Moreira Daniel, Bharati Aparna, Brogan Joel, Pinto Allan, Parowski Michael, Bowyer Kevin W, Flynn Patrick J, Rocha Anderson, Scheirer Walter J
IEEE Trans Image Process. 2018 Aug 16. doi: 10.1109/TIP.2018.2865674.
Prior art has shown it is possible to estimate, through image processing and computer vision techniques, the types and parameters of transformations that have been applied to the content of individual images to obtain new images.

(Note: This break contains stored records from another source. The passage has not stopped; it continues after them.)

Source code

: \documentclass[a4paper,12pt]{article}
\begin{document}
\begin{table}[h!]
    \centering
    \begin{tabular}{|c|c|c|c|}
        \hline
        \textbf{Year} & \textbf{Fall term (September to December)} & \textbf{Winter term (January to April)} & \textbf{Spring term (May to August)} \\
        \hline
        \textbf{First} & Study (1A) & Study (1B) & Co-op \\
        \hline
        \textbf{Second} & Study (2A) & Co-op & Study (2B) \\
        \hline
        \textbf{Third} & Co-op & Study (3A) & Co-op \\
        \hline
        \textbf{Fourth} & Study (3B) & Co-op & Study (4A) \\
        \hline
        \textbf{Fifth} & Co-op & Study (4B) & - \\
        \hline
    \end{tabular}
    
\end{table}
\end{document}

Given a large corpus of images and a query image, an interesting further step is to retrieve the set of original images whose content is present in the query image, as well as the detailed sequences of transformations that yield the query image given the original images. This is a problem that recently has received the name of image provenance analysis. In these times of public media manipulation (e.g., fake news and meme sharing), obtaining the history of image transformations is relevant for fact checking and authorship verification, among many other applications. This article presents an end-to-end processing pipeline for image provenance analysis, which works at real-world scale. It employs a cutting-edge image filtering solution that is custom-tailored for the problem at hand, as well as novel techniques for obtaining the provenance graph that expresses how the images, as nodes, are ancestrally connected. A comprehensive set of experiments for each stage of the pipeline is provided, comparing the proposed solution with state-of-the-art results, employing previously published datasets. In addition, this work introduces a new dataset of real-world provenance cases from the social media site Reddit, along with baseline results.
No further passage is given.